We studied the cellular uptake of nanosized organic particles such as nanoplastics which is of high interest for the fields of nanotoxicology, the analysis of medical nanoparticle mediated effects and the interdisciplinary field of label-free quantitative phase imaging such as a holotomography.

We investigated the surface charge-dependent uptake of polystyrene nanoparticles (PS-NPs) into alveolar cells and their cytotoxicity in the presence of cyclic stretches that can mimic human breathing conditions.

The internalization of positively- or negatively-charged PS-NPs through the plasma membrane, their intracellular distribution, and the integrity of the plasma membrane were time-lapse imaged by the label-free three-dimensional (3D) holotomography for further quantitative analysis. In comparison with negatively-charged PS-NPs, the higher cytotoxicity of positively-charged PS-NPs were associated with the rapid increase of ROS level, structural instability of the plasma membrane, loss of mechanoadaptive capacity when the cyclic stretch was applied to the alveolar cells. These biochemical and morphological disruption was eventually linked to apoptotic fate in the early stage whereas the unstretched cell showed either marginal changes upon the treatment of negatively-charged PS-NPs or lower apoptosis in the late stage upon the treatment of positively-charged PS-NPs.

[Figure 1] Surface charge-dependent uptake of PS-NPs into alveolar cells and their cytotoxicity in the presence of cyclic stretches

[Figure 2] 3D holotomographic images of nPS-NPs- and pPS-NPs-treated cells in two different conditions: unstretched and 15% CS at defined time points.

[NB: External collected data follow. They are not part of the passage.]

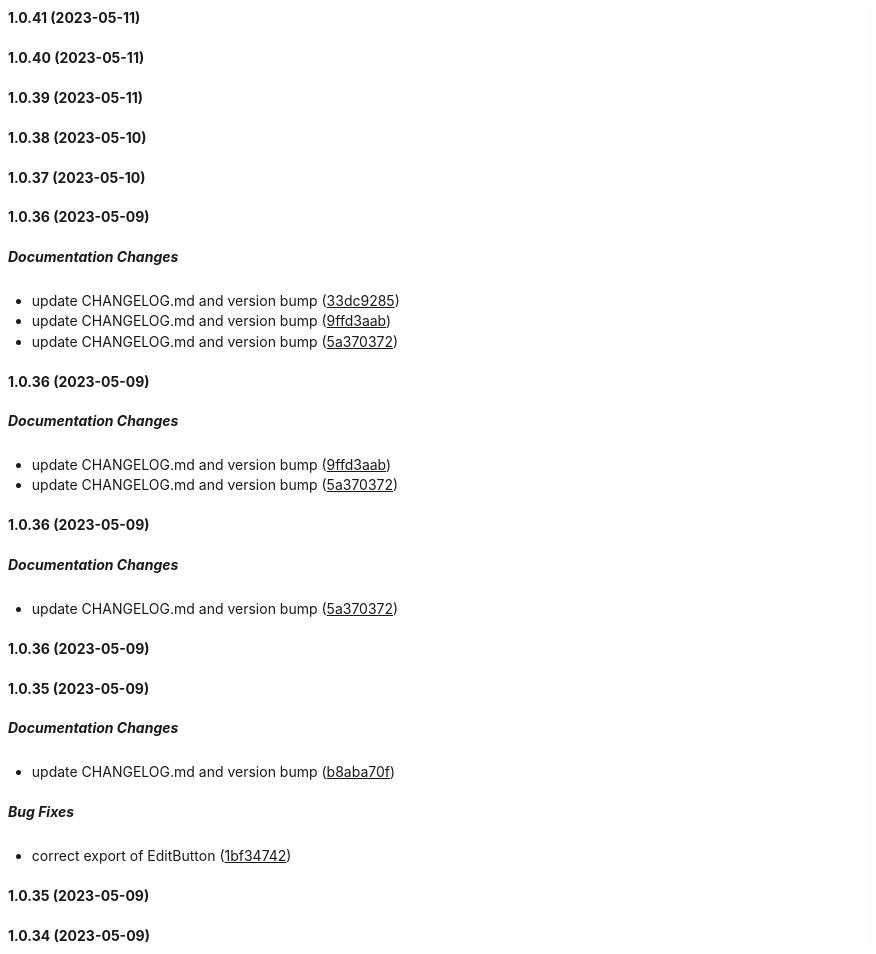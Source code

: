 #### 1.0.41 (2023-05-11)

#### 1.0.40 (2023-05-11)

#### 1.0.39 (2023-05-11)

#### 1.0.38 (2023-05-10)

#### 1.0.37 (2023-05-10)

#### 1.0.36 (2023-05-09)

##### Documentation Changes

*  update CHANGELOG.md and version bump ([33dc9285](https://github.com/jaedag/admin-portal-core/commit/33dc9285e15ba39c2280be3ea6d87d10bc361152))
*  update CHANGELOG.md and version bump ([9ffd3aab](https://github.com/jaedag/admin-portal-core/commit/9ffd3aabdd6cff13bbedcf85c4958dc58db8f5ce))
*  update CHANGELOG.md and version bump ([5a370372](https://github.com/jaedag/admin-portal-core/commit/5a37037249c20b543cddc0b8470958115eb892cb))

#### 1.0.36 (2023-05-09)

##### Documentation Changes

*  update CHANGELOG.md and version bump ([9ffd3aab](https://github.com/jaedag/admin-portal-core/commit/9ffd3aabdd6cff13bbedcf85c4958dc58db8f5ce))
*  update CHANGELOG.md and version bump ([5a370372](https://github.com/jaedag/admin-portal-core/commit/5a37037249c20b543cddc0b8470958115eb892cb))

#### 1.0.36 (2023-05-09)

##### Documentation Changes

*  update CHANGELOG.md and version bump ([5a370372](https://github.com/jaedag/admin-portal-core/commit/5a37037249c20b543cddc0b8470958115eb892cb))

#### 1.0.36 (2023-05-09)

#### 1.0.35 (2023-05-09)

##### Documentation Changes

*  update CHANGELOG.md and version bump ([b8aba70f](https://github.com/jaedag/admin-portal-core/commit/b8aba70fd6a532c60f05cc80c3fcf3f2c8899452))

##### Bug Fixes

*  correct export of EditButton ([1bf34742](https://github.com/jaedag/admin-portal-core/commit/1bf34742dd3c7afe82e4745433dd419bbda80930))

#### 1.0.35 (2023-05-09)

#### 1.0.34 (2023-05-09)
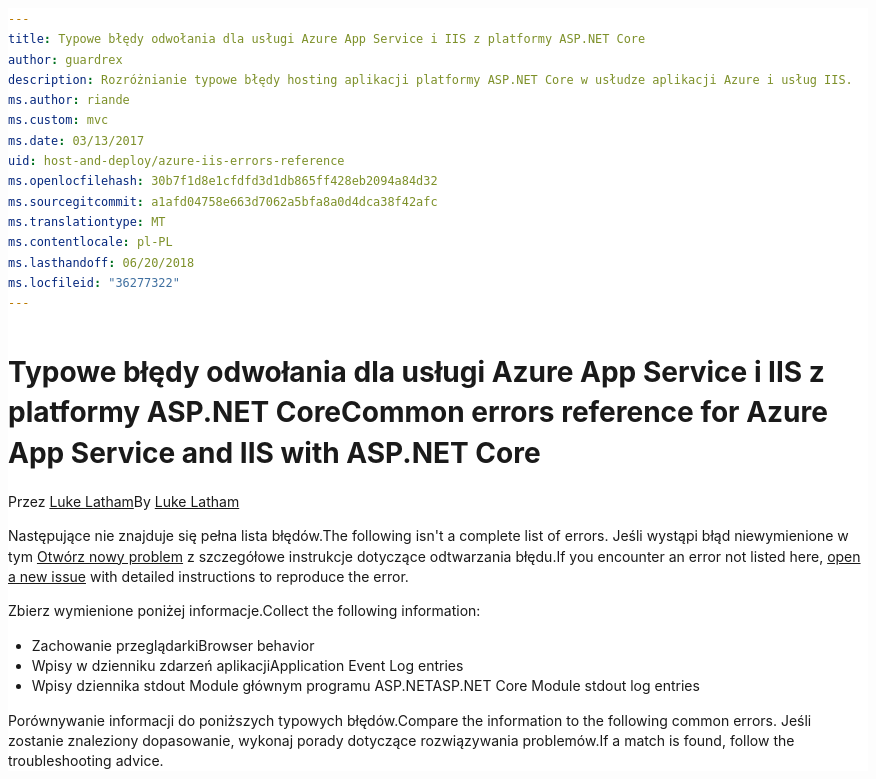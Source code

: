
 ```yaml
---
title: Typowe błędy odwołania dla usługi Azure App Service i IIS z platformy ASP.NET Core
author: guardrex
description: Rozróżnianie typowe błędy hosting aplikacji platformy ASP.NET Core w usłudze aplikacji Azure i usług IIS.
ms.author: riande
ms.custom: mvc
ms.date: 03/13/2017
uid: host-and-deploy/azure-iis-errors-reference
ms.openlocfilehash: 30b7f1d8e1cfdfd3d1db865ff428eb2094a84d32
ms.sourcegitcommit: a1afd04758e663d7062a5bfa8a0d4dca38f42afc
ms.translationtype: MT
ms.contentlocale: pl-PL
ms.lasthandoff: 06/20/2018
ms.locfileid: "36277322"
---
```

# <a name="common-errors-reference-for-azure-app-service-and-iis-with-aspnet-core"></a><span data-ttu-id="5158b-103">Typowe błędy odwołania dla usługi Azure App Service i IIS z platformy ASP.NET Core</span><span class="sxs-lookup"><span data-stu-id="5158b-103">Common errors reference for Azure App Service and IIS with ASP.NET Core</span></span>

<span data-ttu-id="5158b-104">Przez [Luke Latham](https://github.com/guardrex)</span><span class="sxs-lookup"><span data-stu-id="5158b-104">By [Luke Latham](https://github.com/guardrex)</span></span>

<span data-ttu-id="5158b-105">Następujące nie znajduje się pełna lista błędów.</span><span class="sxs-lookup"><span data-stu-id="5158b-105">The following isn't a complete list of errors.</span></span> <span data-ttu-id="5158b-106">Jeśli wystąpi błąd niewymienione w tym [Otwórz nowy problem](https://github.com/aspnet/Docs/issues/new) z szczegółowe instrukcje dotyczące odtwarzania błędu.</span><span class="sxs-lookup"><span data-stu-id="5158b-106">If you encounter an error not listed here, [open a new issue](https://github.com/aspnet/Docs/issues/new) with detailed instructions to reproduce the error.</span></span>

<span data-ttu-id="5158b-107">Zbierz wymienione poniżej informacje.</span><span class="sxs-lookup"><span data-stu-id="5158b-107">Collect the following information:</span></span>

* <span data-ttu-id="5158b-108">Zachowanie przeglądarki</span><span class="sxs-lookup"><span data-stu-id="5158b-108">Browser behavior</span></span>
* <span data-ttu-id="5158b-109">Wpisy w dzienniku zdarzeń aplikacji</span><span class="sxs-lookup"><span data-stu-id="5158b-109">Application Event Log entries</span></span>
* <span data-ttu-id="5158b-110">Wpisy dziennika stdout Module głównym programu ASP.NET</span><span class="sxs-lookup"><span data-stu-id="5158b-110">ASP.NET Core Module stdout log entries</span></span>

<span data-ttu-id="5158b-111">Porównywanie informacji do poniższych typowych błędów.</span><span class="sxs-lookup"><span data-stu-id="5158b-111">Compare the information to the following common errors.</span></span> <span data-ttu-id="5158b-112">Jeśli zostanie znaleziony dopasowanie, wykonaj porady dotyczące rozwiązywania problemów.</span><span class="sxs-lookup"><span data-stu-id="5158b-112">If a match is found, follow the troubleshooting advice.</span></span>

This work will be a significant contribution to demonstrate the charge-dependent uptake of PS-NPs into the alveolar cells and their impacts on the cell viability in the breath-mimicking condition. Our approach that combined the cell-stretching system and long-term 3D holotomography will be extended to the in vitro cytotoxicity of other nanoparticles such as metallic nanoparticles or viral particles.